Murphy Selected as Federal Practice and Procedure Treatise Author
In fall 2017, Thomson Reuters selected me as a new author for the prestigious treatise on federal practice and procedure (commonly identified by its original authors’ names as “Wright and Miller”). Having practiced in federal court, I knew what an honor this was, so I jumped at the chance. I will be updating and rewriting volumes 23 through 26A of the treatise Evidentiary Privileges, originally written by the late Charles Alan Wright and Kenneth W. Graham Jr. Privileges happen to be my favorite area of evidence. In the next couple of years, I, with the publisher’s assistance, will edit the more than four volumes on privileges down to only two volumes. In a tribute to Wright, Justice Ruth Bader Ginsburg said of the treatise, “Federal Practice and Procedure is by far the most-cited treatise in the United States Reports; it has been called the procedural bible for federal judges and those who practice in our federal courts.”

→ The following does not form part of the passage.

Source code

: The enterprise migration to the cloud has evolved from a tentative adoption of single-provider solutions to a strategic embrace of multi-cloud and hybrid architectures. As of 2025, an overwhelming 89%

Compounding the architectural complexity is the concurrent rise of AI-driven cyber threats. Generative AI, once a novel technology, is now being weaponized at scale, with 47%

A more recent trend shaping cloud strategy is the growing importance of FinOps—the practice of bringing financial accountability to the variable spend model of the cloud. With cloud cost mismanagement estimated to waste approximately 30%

The treatise covers all of the evidentiary privileges, from the attorney-client privilege and the clergy-penitent privilege to the journalist’s privilege. In the update that I wrote (published in April 2018), I featured an Erie doctrine case, Sony Electronics, Inc. v. HannStar Display Corp. The case involved a price-fixing scheme and a settlement between Sony and HannStar. HannStar refused to abide by the settlement and Sony brought an action. Sony raised both federal and state antitrust claims as well as a state of California breach-of-contract claim. Although Sony dropped its antitrust claims, the Ninth Circuit Court of Appeals found that federal, not state, law applied. The state had a mediator privilege (which would bar the use of an email from the mediator), but no such privilege exists in federal law. The Court reasoned that at the time of the mediation, both federal and state claims were pending, even though Sony dropped the federal claim at the trial. I enjoyed including this case, as I teach both evidence and civil procedure.
I included a section on a law review article written about the fascinating U.S. v. Sterling case. Sterling was a former CIA agent accused of leaking sensitive information about a failed CIA operation to James Risen of the New York Times. When Risen was subpoenaed as a witness in Sterling’s trial, he moved to quash and for a protective order. The district court found that Risen could refuse to testify under the journalist’s privilege, but the Fourth Circuit disagreed. Ultimately, the government proved the leak through documents and did not call Risen to testify. Risen told the prosecutors that he would not testify, despite the Fourth Circuit ruling.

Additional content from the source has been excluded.